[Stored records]
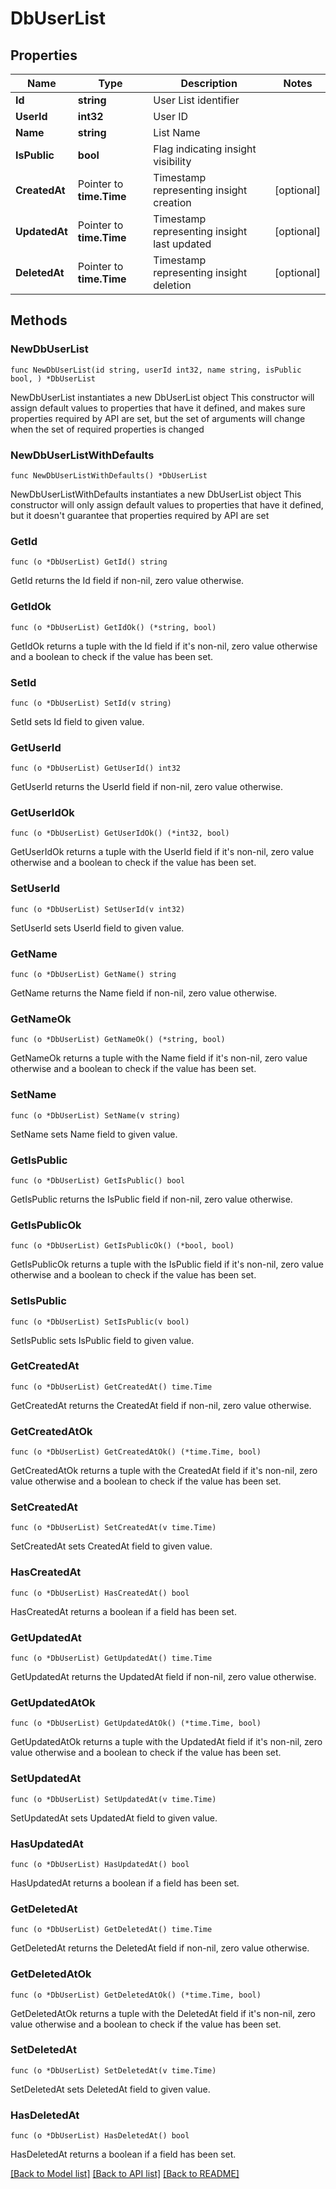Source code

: # DbUserList

## Properties

Name | Type | Description | Notes
------------ | ------------- | ------------- | -------------
**Id** | **string** | User List identifier | 
**UserId** | **int32** | User ID | 
**Name** | **string** | List Name | 
**IsPublic** | **bool** | Flag indicating insight visibility | 
**CreatedAt** | Pointer to **time.Time** | Timestamp representing insight creation | [optional] 
**UpdatedAt** | Pointer to **time.Time** | Timestamp representing insight last updated | [optional] 
**DeletedAt** | Pointer to **time.Time** | Timestamp representing insight deletion | [optional] 

## Methods

### NewDbUserList

`func NewDbUserList(id string, userId int32, name string, isPublic bool, ) *DbUserList`

NewDbUserList instantiates a new DbUserList object
This constructor will assign default values to properties that have it defined,
and makes sure properties required by API are set, but the set of arguments
will change when the set of required properties is changed

### NewDbUserListWithDefaults

`func NewDbUserListWithDefaults() *DbUserList`

NewDbUserListWithDefaults instantiates a new DbUserList object
This constructor will only assign default values to properties that have it defined,
but it doesn't guarantee that properties required by API are set

### GetId

`func (o *DbUserList) GetId() string`

GetId returns the Id field if non-nil, zero value otherwise.

### GetIdOk

`func (o *DbUserList) GetIdOk() (*string, bool)`

GetIdOk returns a tuple with the Id field if it's non-nil, zero value otherwise
and a boolean to check if the value has been set.

### SetId

`func (o *DbUserList) SetId(v string)`

SetId sets Id field to given value.


### GetUserId

`func (o *DbUserList) GetUserId() int32`

GetUserId returns the UserId field if non-nil, zero value otherwise.

### GetUserIdOk

`func (o *DbUserList) GetUserIdOk() (*int32, bool)`

GetUserIdOk returns a tuple with the UserId field if it's non-nil, zero value otherwise
and a boolean to check if the value has been set.

### SetUserId

`func (o *DbUserList) SetUserId(v int32)`

SetUserId sets UserId field to given value.


### GetName

`func (o *DbUserList) GetName() string`

GetName returns the Name field if non-nil, zero value otherwise.

### GetNameOk

`func (o *DbUserList) GetNameOk() (*string, bool)`

GetNameOk returns a tuple with the Name field if it's non-nil, zero value otherwise
and a boolean to check if the value has been set.

### SetName

`func (o *DbUserList) SetName(v string)`

SetName sets Name field to given value.


### GetIsPublic

`func (o *DbUserList) GetIsPublic() bool`

GetIsPublic returns the IsPublic field if non-nil, zero value otherwise.

### GetIsPublicOk

`func (o *DbUserList) GetIsPublicOk() (*bool, bool)`

GetIsPublicOk returns a tuple with the IsPublic field if it's non-nil, zero value otherwise
and a boolean to check if the value has been set.

### SetIsPublic

`func (o *DbUserList) SetIsPublic(v bool)`

SetIsPublic sets IsPublic field to given value.


### GetCreatedAt

`func (o *DbUserList) GetCreatedAt() time.Time`

GetCreatedAt returns the CreatedAt field if non-nil, zero value otherwise.

### GetCreatedAtOk

`func (o *DbUserList) GetCreatedAtOk() (*time.Time, bool)`

GetCreatedAtOk returns a tuple with the CreatedAt field if it's non-nil, zero value otherwise
and a boolean to check if the value has been set.

### SetCreatedAt

`func (o *DbUserList) SetCreatedAt(v time.Time)`

SetCreatedAt sets CreatedAt field to given value.

### HasCreatedAt

`func (o *DbUserList) HasCreatedAt() bool`

HasCreatedAt returns a boolean if a field has been set.

### GetUpdatedAt

`func (o *DbUserList) GetUpdatedAt() time.Time`

GetUpdatedAt returns the UpdatedAt field if non-nil, zero value otherwise.

### GetUpdatedAtOk

`func (o *DbUserList) GetUpdatedAtOk() (*time.Time, bool)`

GetUpdatedAtOk returns a tuple with the UpdatedAt field if it's non-nil, zero value otherwise
and a boolean to check if the value has been set.

### SetUpdatedAt

`func (o *DbUserList) SetUpdatedAt(v time.Time)`

SetUpdatedAt sets UpdatedAt field to given value.

### HasUpdatedAt

`func (o *DbUserList) HasUpdatedAt() bool`

HasUpdatedAt returns a boolean if a field has been set.

### GetDeletedAt

`func (o *DbUserList) GetDeletedAt() time.Time`

GetDeletedAt returns the DeletedAt field if non-nil, zero value otherwise.

### GetDeletedAtOk

`func (o *DbUserList) GetDeletedAtOk() (*time.Time, bool)`

GetDeletedAtOk returns a tuple with the DeletedAt field if it's non-nil, zero value otherwise
and a boolean to check if the value has been set.

### SetDeletedAt

`func (o *DbUserList) SetDeletedAt(v time.Time)`

SetDeletedAt sets DeletedAt field to given value.

### HasDeletedAt

`func (o *DbUserList) HasDeletedAt() bool`

HasDeletedAt returns a boolean if a field has been set.


[[Back to Model list]](../README.md#documentation-for-models) [[Back to API list]](../README.md#documentation-for-api-endpoints) [[Back to README]](../README.md)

■ **EXERCISE OBJECTIVE**
Each entry should appear again exactly as written, pictures excluded.

■ **TASK RESULT**
Source code

: # DbUserList

## Properties

Name | Type | Description | Notes
------------ | ------------- | ------------- | -------------
**Id** | **string** | User List identifier | 
**UserId** | **int32** | User ID | 
**Name** | **string** | List Name | 
**IsPublic** | **bool** | Flag indicating insight visibility | 
**CreatedAt** | Pointer to **time.Time** | Timestamp representing insight creation | [optional] 
**UpdatedAt** | Pointer to **time.Time** | Timestamp representing insight last updated | [optional] 
**DeletedAt** | Pointer to **time.Time** | Timestamp representing insight deletion | [optional] 

## Methods

### NewDbUserList

`func NewDbUserList(id string, userId int32, name string, isPublic bool, ) *DbUserList`

NewDbUserList instantiates a new DbUserList object
This constructor will assign default values to properties that have it defined,
and makes sure properties required by API are set, but the set of arguments
will change when the set of required properties is changed

### NewDbUserListWithDefaults

`func NewDbUserListWithDefaults() *DbUserList`

NewDbUserListWithDefaults instantiates a new DbUserList object
This constructor will only assign default values to properties that have it defined,
but it doesn't guarantee that properties required by API are set

### GetId

`func (o *DbUserList) GetId() string`

GetId returns the Id field if non-nil, zero value otherwise.

### GetIdOk

`func (o *DbUserList) GetIdOk() (*string, bool)`

GetIdOk returns a tuple with the Id field if it's non-nil, zero value otherwise
and a boolean to check if the value has been set.

### SetId

`func (o *DbUserList) SetId(v string)`

SetId sets Id field to given value.


### GetUserId

`func (o *DbUserList) GetUserId() int32`

GetUserId returns the UserId field if non-nil, zero value otherwise.

### GetUserIdOk

`func (o *DbUserList) GetUserIdOk() (*int32, bool)`

GetUserIdOk returns a tuple with the UserId field if it's non-nil, zero value otherwise
and a boolean to check if the value has been set.

### SetUserId

`func (o *DbUserList) SetUserId(v int32)`

SetUserId sets UserId field to given value.


### GetName

`func (o *DbUserList) GetName() string`

GetName returns the Name field if non-nil, zero value otherwise.

### GetNameOk

`func (o *DbUserList) GetNameOk() (*string, bool)`

GetNameOk returns a tuple with the Name field if it's non-nil, zero value otherwise
and a boolean to check if the value has been set.

### SetName

`func (o *DbUserList) SetName(v string)`

SetName sets Name field to given value.


### GetIsPublic

`func (o *DbUserList) GetIsPublic() bool`

GetIsPublic returns the IsPublic field if non-nil, zero value otherwise.

### GetIsPublicOk

`func (o *DbUserList) GetIsPublicOk() (*bool, bool)`

GetIsPublicOk returns a tuple with the IsPublic field if it's non-nil, zero value otherwise
and a boolean to check if the value has been set.

### SetIsPublic

`func (o *DbUserList) SetIsPublic(v bool)`

SetIsPublic sets IsPublic field to given value.


### GetCreatedAt

`func (o *DbUserList) GetCreatedAt() time.Time`

GetCreatedAt returns the CreatedAt field if non-nil, zero value otherwise.

### GetCreatedAtOk

`func (o *DbUserList) GetCreatedAtOk() (*time.Time, bool)`

GetCreatedAtOk returns a tuple with the CreatedAt field if it's non-nil, zero value otherwise
and a boolean to check if the value has been set.

### SetCreatedAt

`func (o *DbUserList) SetCreatedAt(v time.Time)`

SetCreatedAt sets CreatedAt field to given value.

### HasCreatedAt

`func (o *DbUserList) HasCreatedAt() bool`

HasCreatedAt returns a boolean if a field has been set.

### GetUpdatedAt

`func (o *DbUserList) GetUpdatedAt() time.Time`

GetUpdatedAt returns the UpdatedAt field if non-nil, zero value otherwise.

### GetUpdatedAtOk

`func (o *DbUserList) GetUpdatedAtOk() (*time.Time, bool)`

GetUpdatedAtOk returns a tuple with the UpdatedAt field if it's non-nil, zero value otherwise
and a boolean to check if the value has been set.

### SetUpdatedAt

`func (o *DbUserList) SetUpdatedAt(v time.Time)`

SetUpdatedAt sets UpdatedAt field to given value.

### HasUpdatedAt

`func (o *DbUserList) HasUpdatedAt() bool`

HasUpdatedAt returns a boolean if a field has been set.

### GetDeletedAt

`func (o *DbUserList) GetDeletedAt() time.Time`

GetDeletedAt returns the DeletedAt field if non-nil, zero value otherwise.

### GetDeletedAtOk

`func (o *DbUserList) GetDeletedAtOk() (*time.Time, bool)`

GetDeletedAtOk returns a tuple with the DeletedAt field if it's non-nil, zero value otherwise
and a boolean to check if the value has been set.

### SetDeletedAt

`func (o *DbUserList) SetDeletedAt(v time.Time)`

SetDeletedAt sets DeletedAt field to given value.

### HasDeletedAt

`func (o *DbUserList) HasDeletedAt() bool`

HasDeletedAt returns a boolean if a field has been set.


[[Back to Model list]](../README.md#documentation-for-models) [[Back to API list]](../README.md#documentation-for-api-endpoints) [[Back to README]](../README.md)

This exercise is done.